Secured Loans: What Are The Types And Advantages?

If you have valuable collateral, then you can take out a secured loan by pledging your collateral. One of the advantages of taking out a secured loan is that it usually has a low interest rate in comparison to unsecured loans. However, the rate of interest may vary according to the loan amount, loan type, the value of the collateral and the loan term.

Types of secured loans

There are different types of secured loans based on the purpose they serve. They are discussed below.

1. Purchase mortgage loan: A mortgage loan helps you to buy a real estate, wherein your property is used as the security for the loan amount.

2. Second mortgage loan: You can take out a second mortgage on your home even if you have an existing mortgage on it. In this case, you need to obtain the second mortgage against your home equity.

2 types of second mortgage loans are described below.

• Home equity loan: Home equity loan is a type of second mortgage that you can take out by using the equity in your home, which serves as the security for the loan amount.

• HELOC: Home Equity Lines of Credit or HELOC is a type of second mortgage loan that you can take out against the equity in your home in order to make improvement on it.
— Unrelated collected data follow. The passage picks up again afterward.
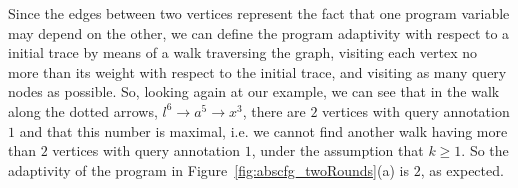 \begin{example}[twoRounds]
      
      Since the edges between two vertices represent the fact that one program variable may depend on the other,
      we can define the program adaptivity with respect to a initial trace by means of a walk traversing the graph, visiting each vertex no more than its weight with respect to the initial trace, and visiting as many query nodes as possible.
      So, looking again at our example, we can see that
      in the walk along the dotted arrows,  $l^{6} \to a^5 \to x^3 $, there are $2$ vertices with query annotation $1$ and that this number is maximal, i.e. we cannot find another walk having more than $2$ vertices with query annotation $1$, under the assumption that $k \geq 1$. So the adaptivity of the program in Figure~\ref{fig:abscfg_twoRounds}(a)  is $2$,
      as expected.
{\small
\begin{figure} 
    \centering
    \begin{subfigure}{.2\textwidth}
\end{subfigure}
\end{figure}}
\end{example}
3. Car loan: You need to use a valuable asset as collateral in order to get an auto loan. Apart from your home, the car that you’re buying can also be used as the collateral.

4. Secured credit card: If you’re not able to obtain a credit card, then you can get a secured one. It is much easier to obtain a secured credit card but it requires a security deposit. Usually, the credit limit on your card is equal to the amount deposited in your savings account.

5. Secured personal loan: You can take out a secured personal loan by pledging any valuable asset (such as, your vehicle, home, expensive jewelry, etc.) against your loan amount.

Some secured loans may be non recourse in which, a lender cannot claim more that the collateral if the borrower defaults on the loan. As for example, if you default on a non-recourse mortgage, then your lender can only foreclose the property. He/she will not be able to take any other legal actions against you to recover the deficit amount that you might owe on the property.

Secured loans – Advantages

The advantages of taking out secured loans are discussed below.

1. You can get low interest rate in comparison to secured loan 2. You can sell a collateral to pay off your secured loan 3. You may get fast approval depending on the lender you work with 4. You can have your loan modified in order to make it affordable

In spite of the above advantages, there is one major disadvantage of taking out secured loans. You may lose your property if you default on your loan or if you’re not able to repay your loan within the stipulated time. Therefore be careful while taking out secured loans.